#### Supplied data ####
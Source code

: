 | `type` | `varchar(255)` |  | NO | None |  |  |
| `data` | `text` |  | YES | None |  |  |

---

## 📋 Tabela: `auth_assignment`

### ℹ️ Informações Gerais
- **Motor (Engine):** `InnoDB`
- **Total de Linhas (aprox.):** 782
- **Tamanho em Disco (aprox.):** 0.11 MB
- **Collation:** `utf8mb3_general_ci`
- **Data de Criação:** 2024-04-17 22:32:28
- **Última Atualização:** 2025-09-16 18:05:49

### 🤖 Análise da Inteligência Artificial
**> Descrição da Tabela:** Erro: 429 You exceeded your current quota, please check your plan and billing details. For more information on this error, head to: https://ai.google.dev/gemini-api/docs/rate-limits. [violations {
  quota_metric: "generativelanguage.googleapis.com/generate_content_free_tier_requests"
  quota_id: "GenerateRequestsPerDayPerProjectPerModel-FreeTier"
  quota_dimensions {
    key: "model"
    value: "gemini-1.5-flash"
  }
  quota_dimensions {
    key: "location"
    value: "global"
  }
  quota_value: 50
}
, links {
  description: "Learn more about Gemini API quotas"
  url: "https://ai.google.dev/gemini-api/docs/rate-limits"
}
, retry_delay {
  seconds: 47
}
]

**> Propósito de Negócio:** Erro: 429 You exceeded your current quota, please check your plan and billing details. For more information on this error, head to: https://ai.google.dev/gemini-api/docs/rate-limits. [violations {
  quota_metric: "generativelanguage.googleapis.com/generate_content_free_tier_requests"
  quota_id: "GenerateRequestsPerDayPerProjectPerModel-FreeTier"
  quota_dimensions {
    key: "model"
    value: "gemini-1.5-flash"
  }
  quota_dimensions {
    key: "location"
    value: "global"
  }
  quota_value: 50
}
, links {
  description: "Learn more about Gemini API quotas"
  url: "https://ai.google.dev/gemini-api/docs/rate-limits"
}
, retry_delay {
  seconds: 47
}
####
*Problem description:*
Extract every line above exactly as it stands.

*Result below:*
Source code

: | `type` | `varchar(255)` |  | NO | None |  |  |
| `data` | `text` |  | YES | None |  |  |

---

## 📋 Tabela: `auth_assignment`

### ℹ️ Informações Gerais
- **Motor (Engine):** `InnoDB`
- **Total de Linhas (aprox.):** 782
- **Tamanho em Disco (aprox.):** 0.11 MB
- **Collation:** `utf8mb3_general_ci`
- **Data de Criação:** 2024-04-17 22:32:28
- **Última Atualização:** 2025-09-16 18:05:49

### 🤖 Análise da Inteligência Artificial
**> Descrição da Tabela:** Erro: 429 You exceeded your current quota, please check your plan and billing details. For more information on this error, head to: https://ai.google.dev/gemini-api/docs/rate-limits. [violations {
  quota_metric: "generativelanguage.googleapis.com/generate_content_free_tier_requests"
  quota_id: "GenerateRequestsPerDayPerProjectPerModel-FreeTier"
  quota_dimensions {
    key: "model"
    value: "gemini-1.5-flash"
  }
  quota_dimensions {
    key: "location"
    value: "global"
  }
  quota_value: 50
}
, links {
  description: "Learn more about Gemini API quotas"
  url: "https://ai.google.dev/gemini-api/docs/rate-limits"
}
, retry_delay {
  seconds: 47
}
]

**> Propósito de Negócio:** Erro: 429 You exceeded your current quota, please check your plan and billing details. For more information on this error, head to: https://ai.google.dev/gemini-api/docs/rate-limits. [violations {
  quota_metric: "generativelanguage.googleapis.com/generate_content_free_tier_requests"
  quota_id: "GenerateRequestsPerDayPerProjectPerModel-FreeTier"
  quota_dimensions {
    key: "model"
    value: "gemini-1.5-flash"
  }
  quota_dimensions {
    key: "location"
    value: "global"
  }
  quota_value: 50
}
, links {
  description: "Learn more about Gemini API quotas"
  url: "https://ai.google.dev/gemini-api/docs/rate-limits"
}
, retry_delay {
  seconds: 47
}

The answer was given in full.